Joint par la Fondation Nobel, Takaaki Kajita a expliqué avoir appris qu'il était couronné par ses pairs suédois alors qu'il consultait son courrier électronique.
"C'est une vraie surprise pour moi", a-t-il réagi. "Ça reste un peu difficile à croire".
Arthur McDonald a évoqué pour sa part avoir vécu "quelque chose d'intimidant". "Je partage ce prix avec de nombreux collègues qui ont fourni un travail considérable", a-t-il dit.
Fantôme et caméléon, le neutrino a beau être un milliard de fois plus présent dans l'univers que chacun des constituants des atomes, il reste incroyablement difficile à détecter car il est dépourvu de charge électrique.
Son existence a été formulée dès 1931 par l'Autrichien Wolfgang Pauli, prix Nobel 1945, et prouvée expérimentalement, vingt-cinq ans plus tard, par l'Américain Frederick Reines, prix Nobel 1995.
En 2002, le Nobel récompensait un duo de physiciens américain et japonais, Raymond Davis et Masatoshi Koshiba, qui avaient révélé ses fameuses oscillations : au cours de sa propagation dans l'espace à une vitesse proche de la lumière, le neutrino a en effet l'étrange faculté de se métamorphoser en trois types distincts appelés "saveurs", en lien avec sa particule associée (électron, muon ou tauon).
Filets à neutrinos
Le neutrino n'avait pas encore livré tous ses secrets, les scientifiques ne parvenant toujours pas à s'entendre sur la masse de cette particule, certains la croyant nulle, d'autres très faible (inférieure au millionième de la masse de l'électron).
Le Canadien Arthur McDonald, co-lauréat du prix Nobel de physique 2015, le 6 octobre à Sudbury, en Ontario. |
Un des enjeux consistait à "capter" des neutrinos. Sur 10 milliards de neutrinos traversant la Terre, un seul interagira avec un atome de notre planète et il faudrait une année-lumière d'épaisseur de plomb pour arrêter la moitié de ces particules.
Takaaki Kajita, de l'université de Tokyo, et Arthur McDonald, de l'université Queen's à Kingston (Ontario, Canada), ont mis tout le monde d'accord en prenant des neutrinos dans les "filets" de leurs observatoires, le Super-Kamiokande au Japon et l'Observatoire de Sudbury au Canada.
Le prix était allé l'an dernier aux inventeurs de la diode électroluminescente (ampoule LED), une technologie aujourd'hui omniprésente dans notre quotidien.
Pour la petite histoire, la Fondation Nobel a rappelé mardi qu'en 1989 elle avait annoncé son prix de physique à un homonyme du lauréat, l'Américain Norman Ramsey, de formation... économique. "Ils avaient deviné que peut-être je pourrais être à Washington.

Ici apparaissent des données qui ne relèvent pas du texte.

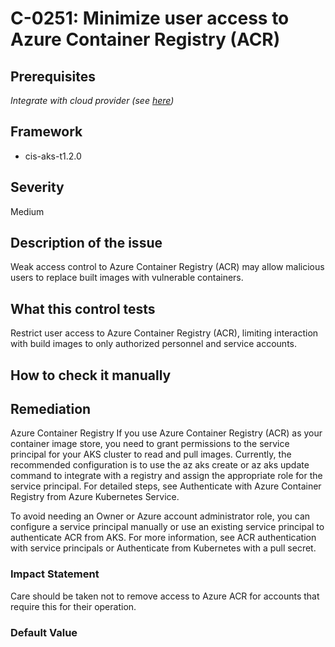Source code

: # C-0251: Minimize user access to Azure Container Registry (ACR)

## Prerequisites
 *Integrate with cloud provider (see [here](https://hub.armosec.io/docs/kubescape-integration-with-cloud-providers))*
 
## Framework
* cis-aks-t1.2.0
 
## Severity
Medium

## Description of the issue
Weak access control to Azure Container Registry (ACR) may allow malicious users to replace built images with vulnerable containers.
 
## What this control tests 
Restrict user access to Azure Container Registry (ACR), limiting interaction with build images to only authorized personnel and service accounts.
 
## How to check it manually 

 
## Remediation
Azure Container Registry
If you use Azure Container Registry (ACR) as your container image store, you need to grant permissions to the service principal for your AKS cluster to read and pull images. Currently, the recommended configuration is to use the az aks create or az aks update command to integrate with a registry and assign the appropriate role for the service principal. For detailed steps, see Authenticate with Azure Container Registry from Azure Kubernetes Service.

 To avoid needing an Owner or Azure account administrator role, you can configure a service principal manually or use an existing service principal to authenticate ACR from AKS. For more information, see ACR authentication with service principals or Authenticate from Kubernetes with a pull secret.
 
### Impact Statement
Care should be taken not to remove access to Azure ACR for accounts that require this for their operation.
 
### Default Value

 
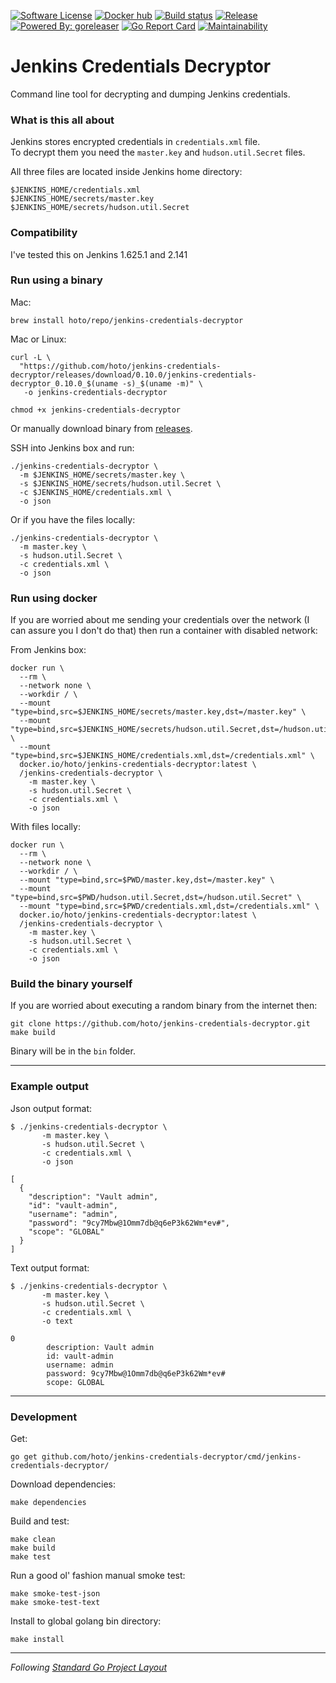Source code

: [![Software License](https://img.shields.io/badge/license-MIT-brightgreen.svg?style=flat-square)](/LICENSE)
[![Docker hub](https://images.microbadger.com/badges/image/hoto/jenkins-credentials-decryptor.svg)](https://microbadger.com/images/hoto/jenkins-credentials-decryptor "Get your own image badge on microbadger.com")
[![Build status](https://github.com/hoto/jenkins-credentials-decryptor/workflows/Test/badge.svg?branch=master)](https://github.com/hoto/jenkins-credentials-decryptor/actions)
[![Release](https://img.shields.io/github/release/hoto/jenkins-credentials-decryptor.svg?style=flat-square)](https://github.com/hoto/jenkins-credentials-decryptor/releases/latest)
[![Powered By: goreleaser](https://img.shields.io/badge/powered%20by-goreleaser-green.svg?style=flat-square)](https://github.com/goreleaser/goreleaser)
[![Go Report Card](https://goreportcard.com/badge/github.com/hoto/jenkins-credentials-decryptor)](https://goreportcard.com/report/github.com/hoto/jenkins-credentials-decryptor)
[![Maintainability](https://api.codeclimate.com/v1/badges/27f61a82b9a5589f1a07/maintainability)](https://codeclimate.com/github/hoto/jenkins-credentials-decryptor/maintainability)
# Jenkins Credentials Decryptor

Command line tool for decrypting and dumping Jenkins credentials.

### What is this all about

Jenkins stores encrypted credentials in `credentials.xml` file.  
To decrypt them you need the `master.key` and `hudson.util.Secret` files.  

All three files are located inside Jenkins home directory:

    $JENKINS_HOME/credentials.xml 
    $JENKINS_HOME/secrets/master.key
    $JENKINS_HOME/secrets/hudson.util.Secret

### Compatibility

I've tested this on Jenkins 1.625.1 and 2.141

### Run using a binary

Mac:

    brew install hoto/repo/jenkins-credentials-decryptor

Mac or Linux:

    curl -L \
      "https://github.com/hoto/jenkins-credentials-decryptor/releases/download/0.10.0/jenkins-credentials-decryptor_0.10.0_$(uname -s)_$(uname -m)" \
       -o jenkins-credentials-decryptor

    chmod +x jenkins-credentials-decryptor
    
Or manually download binary from [releases](https://github.com/hoto/jenkins-credentials-decryptor/releases).

SSH into Jenkins box and run:

    ./jenkins-credentials-decryptor \
      -m $JENKINS_HOME/secrets/master.key \
      -s $JENKINS_HOME/secrets/hudson.util.Secret \
      -c $JENKINS_HOME/credentials.xml \
      -o json
      
Or if you have the files locally:

    ./jenkins-credentials-decryptor \
      -m master.key \
      -s hudson.util.Secret \
      -c credentials.xml \
      -o json
      
### Run using docker
    
If you are worried about me sending your credentials over the network (I can assure you I don't do that) 
then run a container with disabled network:

From Jenkins box:

    docker run \
      --rm \
      --network none \
      --workdir / \
      --mount "type=bind,src=$JENKINS_HOME/secrets/master.key,dst=/master.key" \
      --mount "type=bind,src=$JENKINS_HOME/secrets/hudson.util.Secret,dst=/hudson.util.Secret" \
      --mount "type=bind,src=$JENKINS_HOME/credentials.xml,dst=/credentials.xml" \
      docker.io/hoto/jenkins-credentials-decryptor:latest \
      /jenkins-credentials-decryptor \
        -m master.key \
        -s hudson.util.Secret \
        -c credentials.xml \
        -o json

With files locally:

    docker run \
      --rm \
      --network none \
      --workdir / \
      --mount "type=bind,src=$PWD/master.key,dst=/master.key" \
      --mount "type=bind,src=$PWD/hudson.util.Secret,dst=/hudson.util.Secret" \
      --mount "type=bind,src=$PWD/credentials.xml,dst=/credentials.xml" \
      docker.io/hoto/jenkins-credentials-decryptor:latest \
      /jenkins-credentials-decryptor \
        -m master.key \
        -s hudson.util.Secret \
        -c credentials.xml \
        -o json
        
### Build the binary yourself

If you are worried about executing a random binary from the internet then:

    git clone https://github.com/hoto/jenkins-credentials-decryptor.git
    make build
    
Binary will be in the `bin` folder.

---

### Example output

Json output format:

    $ ./jenkins-credentials-decryptor \
           -m master.key \
           -s hudson.util.Secret \
           -c credentials.xml \
           -o json
          
    [
      {
        "description": "Vault admin",
        "id": "vault-admin",
        "username": "admin",
        "password": "9cy7Mbw@1Omm7db@q6eP3k62Wm*ev#",
        "scope": "GLOBAL"
      }
    ]

Text output format:
 
    $ ./jenkins-credentials-decryptor \
           -m master.key \
           -s hudson.util.Secret \
           -c credentials.xml \
           -o text
          
    0
            description: Vault admin
            id: vault-admin
            username: admin
            password: 9cy7Mbw@1Omm7db@q6eP3k62Wm*ev#
            scope: GLOBAL

---
 
### Development

Get:

    go get github.com/hoto/jenkins-credentials-decryptor/cmd/jenkins-credentials-decryptor/

Download dependencies:

    make dependencies

Build and test:

    make clean
    make build
    make test
    
Run a good ol' fashion manual smoke test:

    make smoke-test-json
    make smoke-test-text

Install to global golang bin directory:

    make install

---
_Following_ [_Standard Go Project Layout_](https://github.com/golang-standards/project-layout)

Il y avait un Norman Ramsey là-bas. Et le président du comité l'a appelé", expliquait M. Ramsey en 2005.
Décédé en 2011 à l'âge de 96 ans, le physicien avait été primé pour ses travaux sur les horloges atomiques.
La saison 2015 des Nobel s'est ouverte lundi 5 octobre avec l'attribution du prix de médecine à trois chercheurs, l'Américain William Campbell, le Japonais Satoshi Ōmura et la Chinoise Tu Youyou, découvreurs de traitements contre les infections parasitaires et le paludisme.
Le prix est assorti d'une récompense de huit millions de couronnes suédoises (environ 855.000 euros), divisée le cas échéant entre les lauréats.
Le prix de chimie devait être annoncé mercredi 7 octobre, suivi de la littérature jeudi 8 octobre avec le nom du successeur de Patrick Modiano, de la paix vendredi 9 octobre et de l'économie lundi 12 octobre.